Colpisce soprattutto i giovani a partire dai 12-13 anni ma può presentarsi in alcuni casi anche dopo i 30. Durante la pubertà infatti la secrezione sebacea dovuta agli ormoni sessuali maschili (androgeni) e agli ormoni sessuali femminili (estrogeni) aumenta in modo rilevante influendo sulla pelle. La forma di acne più diffusa è l’acne giovanile che colpisce circa il 60% degli adolescenti e guarisce spontaneamente intorno ai 19 anni, non lasciando cicatrici per il 90% dei casi.

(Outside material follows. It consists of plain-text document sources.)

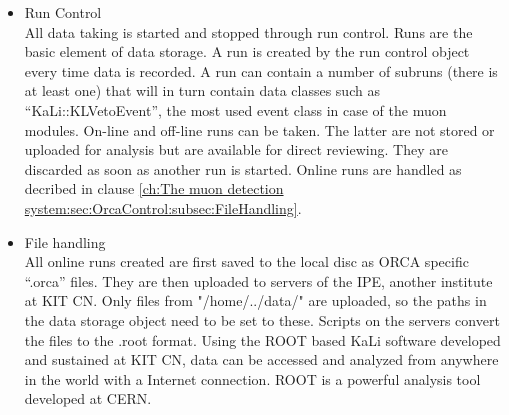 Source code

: \begin{itemize}
	\item Run Control\\
	All data taking is started and stopped through run control. Runs are the basic element of data storage. A run is created by the run control object every time data is recorded. A run can contain a number of subruns (there is at least one) that will in turn contain data classes such as ``KaLi::KLVetoEvent'', the most used event class in case of the muon modules. On-line and off-line runs can be taken. The latter are not stored or uploaded for analysis but are available for direct reviewing. They are discarded as soon as another run is started. Online runs are handled as decribed in clause \ref{ch:The muon detection system:sec:OrcaControl:subsec:FileHandling}.
	\item File handling\\
    All online runs created are first saved to the local disc as ORCA specific ``.orca'' files. They are then uploaded to servers of the IPE, another institute at KIT CN. Only files from "/home/../data/"  are uploaded, so the paths in the data storage object need to be set to these. Scripts on the servers convert the files to the .root format. Using the ROOT based KaLi software developed and sustained at KIT CN, data can be accessed and analyzed from anywhere in the world with a Internet connection. ROOT is a powerful analysis tool developed at CERN.


\end{itemize}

 Le parti più colpite da questo disturbo cutaneo sono il viso, le spalle, il dorso e il petto. Proprio perché colpisce la pelle del viso e perché compare nell’età dell’adolescenza, momento in cui piacere agli altri è importante, l’acne può provocare anche disturbi psicologici, (come depressione, isolamento, perdita di fiducia in sé stessi).
L’aumento dell’untuosità della pelle o seborrea, il “punto nero” o comedone e i “brufoli”infiammati (papule) o con del pus (pustole) sono ciò che caratterizza l’acne, fino ad arrivare a manifestazioni più rilevanti come noduli, cisti e infiltrati flemmonosi.
Il comedone è una dilatazione dell’orifizio dei follicoli, dove nel soggetto affetto da acne si depositano gocce di grasso. Aumenta la secrezione di sebo che viene però ostruito dallo strato corneo del follicolo che diviene più aderente. Il comedone viene chiamato volgarmente “punto nero” dal colore che assume per l’ossidazione dei lipidi contenuti nel sebo a contatto con l’ossigeno dell’aria.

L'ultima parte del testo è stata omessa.